Ms Elizabeth's Journal, 06 April 2019

Today is day 1 of me trying to gain some control over what I'm eating. This is probably a crazy thing to start a few days before moving into a new house but I've never been completely sane. It's now 6:44 and I'm tempted to see how much sugar I can fit into my mouth. I haven't been stopping myself from eating anything other than sugar and processed carbs but still... I'm not starving but still... I treated myself to bacon and an egg and sausage eggwich, meatloaf for lunch.. a few other snacks. I would still totally lick sugar off the floor right about now. I'm not positive but I think this might be the sign of an addiction. Maybe if I tape my mouth up with packing tape and boxed myself into a box then I would be able to get through this without fitting so many cookies into my mouth that I look like a hampster with an eating disorder.

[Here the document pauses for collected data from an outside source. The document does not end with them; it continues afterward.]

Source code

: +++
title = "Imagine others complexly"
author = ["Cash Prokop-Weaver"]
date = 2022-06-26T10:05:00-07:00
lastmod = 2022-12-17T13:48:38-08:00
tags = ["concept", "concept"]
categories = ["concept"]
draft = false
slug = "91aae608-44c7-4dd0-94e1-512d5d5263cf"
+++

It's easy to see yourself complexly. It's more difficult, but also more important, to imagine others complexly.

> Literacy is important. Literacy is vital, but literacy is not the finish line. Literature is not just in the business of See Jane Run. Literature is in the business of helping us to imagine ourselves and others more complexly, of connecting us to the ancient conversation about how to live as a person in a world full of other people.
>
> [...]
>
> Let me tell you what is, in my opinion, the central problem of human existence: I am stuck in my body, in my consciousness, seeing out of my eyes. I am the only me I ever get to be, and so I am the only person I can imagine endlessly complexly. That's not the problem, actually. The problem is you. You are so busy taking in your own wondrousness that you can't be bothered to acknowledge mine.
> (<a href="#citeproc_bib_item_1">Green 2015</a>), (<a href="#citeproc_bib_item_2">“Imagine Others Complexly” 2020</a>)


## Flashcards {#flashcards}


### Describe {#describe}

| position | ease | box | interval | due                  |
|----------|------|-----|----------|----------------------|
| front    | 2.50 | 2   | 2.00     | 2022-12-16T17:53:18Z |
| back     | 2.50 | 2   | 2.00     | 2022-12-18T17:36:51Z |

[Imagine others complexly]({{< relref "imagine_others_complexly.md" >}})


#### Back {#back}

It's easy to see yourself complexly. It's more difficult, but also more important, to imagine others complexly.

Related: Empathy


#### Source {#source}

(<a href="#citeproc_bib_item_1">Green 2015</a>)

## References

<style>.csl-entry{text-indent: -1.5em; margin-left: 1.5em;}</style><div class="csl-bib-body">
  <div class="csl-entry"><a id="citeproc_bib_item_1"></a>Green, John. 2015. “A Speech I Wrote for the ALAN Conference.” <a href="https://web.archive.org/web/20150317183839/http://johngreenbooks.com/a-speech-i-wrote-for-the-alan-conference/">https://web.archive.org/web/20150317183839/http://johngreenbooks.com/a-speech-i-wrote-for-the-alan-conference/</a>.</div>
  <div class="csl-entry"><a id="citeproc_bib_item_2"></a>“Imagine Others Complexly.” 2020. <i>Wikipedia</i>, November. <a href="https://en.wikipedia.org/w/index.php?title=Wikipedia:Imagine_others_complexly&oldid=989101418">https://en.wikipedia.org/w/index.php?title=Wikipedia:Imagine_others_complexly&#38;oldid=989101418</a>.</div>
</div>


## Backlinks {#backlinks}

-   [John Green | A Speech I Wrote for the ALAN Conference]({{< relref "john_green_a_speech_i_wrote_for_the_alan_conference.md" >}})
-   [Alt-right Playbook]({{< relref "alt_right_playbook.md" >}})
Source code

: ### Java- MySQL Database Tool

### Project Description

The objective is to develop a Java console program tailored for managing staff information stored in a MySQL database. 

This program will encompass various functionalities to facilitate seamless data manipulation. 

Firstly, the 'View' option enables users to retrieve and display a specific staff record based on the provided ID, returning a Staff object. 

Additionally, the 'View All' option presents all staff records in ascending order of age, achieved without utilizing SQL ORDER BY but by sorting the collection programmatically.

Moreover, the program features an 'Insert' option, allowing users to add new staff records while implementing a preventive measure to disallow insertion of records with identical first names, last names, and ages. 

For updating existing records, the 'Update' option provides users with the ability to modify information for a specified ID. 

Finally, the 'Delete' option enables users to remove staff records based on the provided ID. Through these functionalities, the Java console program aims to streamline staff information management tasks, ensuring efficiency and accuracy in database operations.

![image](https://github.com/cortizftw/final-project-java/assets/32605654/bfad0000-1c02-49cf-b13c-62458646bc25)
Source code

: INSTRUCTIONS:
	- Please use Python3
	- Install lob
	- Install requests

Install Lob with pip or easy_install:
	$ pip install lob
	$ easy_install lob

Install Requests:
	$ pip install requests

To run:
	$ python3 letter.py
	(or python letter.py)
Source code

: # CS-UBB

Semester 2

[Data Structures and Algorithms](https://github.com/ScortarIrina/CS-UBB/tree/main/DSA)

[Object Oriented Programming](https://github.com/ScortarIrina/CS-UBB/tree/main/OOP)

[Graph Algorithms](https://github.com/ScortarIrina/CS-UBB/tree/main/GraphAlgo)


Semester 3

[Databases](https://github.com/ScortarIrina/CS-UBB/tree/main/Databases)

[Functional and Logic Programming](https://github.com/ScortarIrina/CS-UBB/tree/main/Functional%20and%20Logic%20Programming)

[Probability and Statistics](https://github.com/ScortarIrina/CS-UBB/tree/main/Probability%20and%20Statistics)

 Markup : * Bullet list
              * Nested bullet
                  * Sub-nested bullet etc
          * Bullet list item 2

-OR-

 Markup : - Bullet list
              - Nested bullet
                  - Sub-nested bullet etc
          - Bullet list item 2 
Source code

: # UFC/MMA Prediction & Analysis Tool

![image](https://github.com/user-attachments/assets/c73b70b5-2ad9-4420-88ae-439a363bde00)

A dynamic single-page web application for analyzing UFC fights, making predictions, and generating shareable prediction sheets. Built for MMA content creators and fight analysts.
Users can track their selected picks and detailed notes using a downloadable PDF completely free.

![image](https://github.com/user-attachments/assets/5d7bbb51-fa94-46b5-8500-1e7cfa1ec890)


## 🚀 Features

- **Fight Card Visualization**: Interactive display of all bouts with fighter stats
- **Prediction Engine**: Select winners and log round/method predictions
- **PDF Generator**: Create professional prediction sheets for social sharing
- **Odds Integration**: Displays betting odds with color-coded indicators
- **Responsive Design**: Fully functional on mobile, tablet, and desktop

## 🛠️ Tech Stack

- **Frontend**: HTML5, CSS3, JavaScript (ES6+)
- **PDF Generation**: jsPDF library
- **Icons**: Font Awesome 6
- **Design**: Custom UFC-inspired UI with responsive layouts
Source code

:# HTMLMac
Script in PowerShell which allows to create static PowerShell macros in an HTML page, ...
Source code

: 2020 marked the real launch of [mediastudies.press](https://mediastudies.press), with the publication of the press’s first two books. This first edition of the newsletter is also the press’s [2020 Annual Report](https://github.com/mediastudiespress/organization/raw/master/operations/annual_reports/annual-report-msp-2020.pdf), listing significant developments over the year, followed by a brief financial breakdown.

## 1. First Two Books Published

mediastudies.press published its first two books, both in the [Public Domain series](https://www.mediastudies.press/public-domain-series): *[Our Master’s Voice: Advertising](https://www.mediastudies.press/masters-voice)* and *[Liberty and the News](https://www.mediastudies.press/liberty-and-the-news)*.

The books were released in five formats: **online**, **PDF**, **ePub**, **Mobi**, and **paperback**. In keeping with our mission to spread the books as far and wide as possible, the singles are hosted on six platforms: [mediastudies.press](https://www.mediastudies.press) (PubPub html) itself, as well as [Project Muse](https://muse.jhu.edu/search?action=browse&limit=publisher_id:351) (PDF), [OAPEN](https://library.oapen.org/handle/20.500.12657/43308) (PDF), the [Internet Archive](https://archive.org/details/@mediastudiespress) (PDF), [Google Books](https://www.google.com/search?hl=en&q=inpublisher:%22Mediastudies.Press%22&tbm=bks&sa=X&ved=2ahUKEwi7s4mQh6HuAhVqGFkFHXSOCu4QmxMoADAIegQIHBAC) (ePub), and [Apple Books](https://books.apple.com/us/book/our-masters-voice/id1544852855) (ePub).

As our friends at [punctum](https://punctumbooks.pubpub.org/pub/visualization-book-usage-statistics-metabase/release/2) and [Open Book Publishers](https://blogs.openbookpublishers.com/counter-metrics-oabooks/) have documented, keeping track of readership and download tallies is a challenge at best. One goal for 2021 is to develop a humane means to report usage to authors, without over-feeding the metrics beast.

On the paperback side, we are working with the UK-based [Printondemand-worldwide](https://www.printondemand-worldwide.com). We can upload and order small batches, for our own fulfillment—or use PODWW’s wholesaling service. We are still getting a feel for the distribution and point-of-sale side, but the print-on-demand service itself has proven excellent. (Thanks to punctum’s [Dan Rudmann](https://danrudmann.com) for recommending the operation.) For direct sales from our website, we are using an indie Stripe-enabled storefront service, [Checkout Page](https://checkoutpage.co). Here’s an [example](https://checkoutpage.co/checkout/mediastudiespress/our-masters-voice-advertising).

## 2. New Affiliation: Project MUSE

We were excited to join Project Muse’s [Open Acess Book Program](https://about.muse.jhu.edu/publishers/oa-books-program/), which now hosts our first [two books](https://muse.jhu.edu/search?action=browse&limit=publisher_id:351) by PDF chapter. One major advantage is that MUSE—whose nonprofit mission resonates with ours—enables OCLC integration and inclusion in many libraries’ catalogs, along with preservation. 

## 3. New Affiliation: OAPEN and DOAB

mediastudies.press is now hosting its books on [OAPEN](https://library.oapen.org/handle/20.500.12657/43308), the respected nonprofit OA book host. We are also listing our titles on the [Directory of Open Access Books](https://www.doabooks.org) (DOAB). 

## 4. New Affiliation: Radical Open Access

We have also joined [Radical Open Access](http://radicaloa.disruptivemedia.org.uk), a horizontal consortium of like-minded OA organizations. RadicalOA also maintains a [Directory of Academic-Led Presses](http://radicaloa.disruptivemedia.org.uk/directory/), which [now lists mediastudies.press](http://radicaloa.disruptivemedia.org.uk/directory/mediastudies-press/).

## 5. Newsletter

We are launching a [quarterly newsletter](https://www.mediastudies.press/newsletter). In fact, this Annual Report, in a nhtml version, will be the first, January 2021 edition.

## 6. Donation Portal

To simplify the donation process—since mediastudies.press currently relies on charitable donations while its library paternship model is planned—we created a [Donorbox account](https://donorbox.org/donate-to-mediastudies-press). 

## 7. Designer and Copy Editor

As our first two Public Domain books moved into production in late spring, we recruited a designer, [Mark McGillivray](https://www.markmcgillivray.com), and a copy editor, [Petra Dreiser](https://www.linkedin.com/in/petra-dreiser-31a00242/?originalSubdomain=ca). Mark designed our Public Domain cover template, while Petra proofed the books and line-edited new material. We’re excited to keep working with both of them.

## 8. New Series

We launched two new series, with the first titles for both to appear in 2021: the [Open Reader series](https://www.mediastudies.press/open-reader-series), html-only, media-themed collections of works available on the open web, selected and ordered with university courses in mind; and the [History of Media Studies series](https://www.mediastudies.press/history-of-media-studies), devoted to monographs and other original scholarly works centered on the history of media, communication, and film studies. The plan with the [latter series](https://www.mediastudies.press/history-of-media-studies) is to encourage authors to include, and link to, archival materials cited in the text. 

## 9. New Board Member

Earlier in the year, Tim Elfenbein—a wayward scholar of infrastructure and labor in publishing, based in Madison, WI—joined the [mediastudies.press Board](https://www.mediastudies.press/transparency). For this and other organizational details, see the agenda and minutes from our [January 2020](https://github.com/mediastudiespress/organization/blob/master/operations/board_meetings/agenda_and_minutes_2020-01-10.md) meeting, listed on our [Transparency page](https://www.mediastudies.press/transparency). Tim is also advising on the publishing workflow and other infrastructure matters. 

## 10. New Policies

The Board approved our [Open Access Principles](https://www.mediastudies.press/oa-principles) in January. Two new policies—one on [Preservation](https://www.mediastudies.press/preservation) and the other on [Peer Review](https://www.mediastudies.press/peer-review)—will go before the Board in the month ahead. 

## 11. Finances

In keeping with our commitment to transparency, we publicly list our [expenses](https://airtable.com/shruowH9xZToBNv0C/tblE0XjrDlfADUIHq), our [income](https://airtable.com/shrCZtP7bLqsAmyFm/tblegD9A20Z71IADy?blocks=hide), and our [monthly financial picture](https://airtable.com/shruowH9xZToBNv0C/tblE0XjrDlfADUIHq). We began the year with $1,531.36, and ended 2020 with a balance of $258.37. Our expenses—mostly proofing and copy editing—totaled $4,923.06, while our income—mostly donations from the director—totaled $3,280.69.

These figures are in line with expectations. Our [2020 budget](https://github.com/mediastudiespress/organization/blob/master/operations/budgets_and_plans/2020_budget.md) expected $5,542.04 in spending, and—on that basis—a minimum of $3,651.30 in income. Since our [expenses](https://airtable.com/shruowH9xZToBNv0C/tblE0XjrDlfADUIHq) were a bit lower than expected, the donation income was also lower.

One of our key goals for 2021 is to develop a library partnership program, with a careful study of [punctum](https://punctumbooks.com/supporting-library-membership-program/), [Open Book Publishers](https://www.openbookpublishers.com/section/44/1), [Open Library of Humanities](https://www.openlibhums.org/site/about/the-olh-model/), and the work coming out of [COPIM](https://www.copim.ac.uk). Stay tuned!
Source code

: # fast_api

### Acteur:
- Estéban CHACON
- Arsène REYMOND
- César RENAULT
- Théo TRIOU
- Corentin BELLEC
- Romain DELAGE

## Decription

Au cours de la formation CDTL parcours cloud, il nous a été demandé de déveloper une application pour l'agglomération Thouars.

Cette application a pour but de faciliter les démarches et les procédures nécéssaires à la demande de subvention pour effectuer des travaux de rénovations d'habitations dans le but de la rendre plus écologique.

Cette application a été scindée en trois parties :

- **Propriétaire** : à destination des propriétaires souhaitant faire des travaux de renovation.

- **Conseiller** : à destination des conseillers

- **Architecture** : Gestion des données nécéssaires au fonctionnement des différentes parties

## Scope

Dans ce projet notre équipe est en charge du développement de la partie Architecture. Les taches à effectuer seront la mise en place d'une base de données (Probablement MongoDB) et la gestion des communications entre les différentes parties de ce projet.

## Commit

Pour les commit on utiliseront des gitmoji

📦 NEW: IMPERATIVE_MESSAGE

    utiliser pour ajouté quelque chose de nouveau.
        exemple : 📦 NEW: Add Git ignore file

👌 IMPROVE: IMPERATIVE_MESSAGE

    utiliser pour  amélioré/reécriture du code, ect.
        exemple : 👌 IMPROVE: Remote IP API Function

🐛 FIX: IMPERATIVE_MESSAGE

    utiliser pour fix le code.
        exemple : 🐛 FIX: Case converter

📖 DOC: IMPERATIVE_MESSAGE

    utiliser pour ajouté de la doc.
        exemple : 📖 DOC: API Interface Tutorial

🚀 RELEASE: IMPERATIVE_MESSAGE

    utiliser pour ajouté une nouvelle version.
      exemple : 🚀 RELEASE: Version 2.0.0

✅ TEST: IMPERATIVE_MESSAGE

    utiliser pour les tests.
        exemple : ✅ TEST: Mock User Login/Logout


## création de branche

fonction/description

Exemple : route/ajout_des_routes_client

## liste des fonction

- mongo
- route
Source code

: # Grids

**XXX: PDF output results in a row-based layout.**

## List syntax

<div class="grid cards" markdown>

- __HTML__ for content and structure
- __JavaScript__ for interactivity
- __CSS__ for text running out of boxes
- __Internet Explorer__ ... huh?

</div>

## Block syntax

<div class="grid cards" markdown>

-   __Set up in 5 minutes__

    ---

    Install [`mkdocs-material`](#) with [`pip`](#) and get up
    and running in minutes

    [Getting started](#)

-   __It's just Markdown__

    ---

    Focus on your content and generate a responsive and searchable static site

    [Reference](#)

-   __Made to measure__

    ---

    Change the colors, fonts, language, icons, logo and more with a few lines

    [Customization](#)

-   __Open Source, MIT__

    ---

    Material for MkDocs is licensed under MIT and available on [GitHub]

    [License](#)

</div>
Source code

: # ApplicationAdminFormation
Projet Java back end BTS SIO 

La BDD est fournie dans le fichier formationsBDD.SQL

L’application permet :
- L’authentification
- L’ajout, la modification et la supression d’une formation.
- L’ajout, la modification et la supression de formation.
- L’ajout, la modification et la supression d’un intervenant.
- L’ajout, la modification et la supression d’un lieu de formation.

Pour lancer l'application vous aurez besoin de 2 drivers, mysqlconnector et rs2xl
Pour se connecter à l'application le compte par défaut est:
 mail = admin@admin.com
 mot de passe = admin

Anyways... I think I close on Tuesday but the lawyer already cautioned me something could delay it. Buying a house in NY has to be the least enjoyable thing I have ever done even though I'm over the moon happy with the house that I'm buying. I have friends who volunteered to help me move without me even asking them. I have another friend with a massive amount of boxes. Heck even the janitor at work is saving boxes for me. Co-workers are offering me various things that I don't have and definitely need like a blender for margarita night. I don't know why this new house instantly equals a house party but it does. I'm excited to invite people over for cookouts and drinks and just hanging out and doing something dumb like watching Catfish. I never did that at the farm mostly because of the milking and chore schedule. The other part is I was always to busy that the house looked like a trainwreck. I don't see that happening at the new house. I won't have random hay droppings all over the floor!! I'm super excited to have a floor where I don't question where every brown spot came from! As much as I love the farm this new house means freedom in so many ways.

I'm super excited to show the kids the new house and let them pick our their own rooms. The new house has 5 rooms so they can play musical rooms for all I care. I can finally have a workout room!! My own personal little mini gym in my house with a treadmill, elliptical, bike, and hand weights!!

Now if I could just use some of this excitement to motivate me to avoid processed foods and sugar... I might not find myself squirting chocolate syrup into my mouth by 9 pm. Not that I would do that. Nope not me. Neeeeever.

Diet Calendar Entry for 06 April 2019:
2238 kcal Activities & Exercise: Fitbit - 24 hours. more...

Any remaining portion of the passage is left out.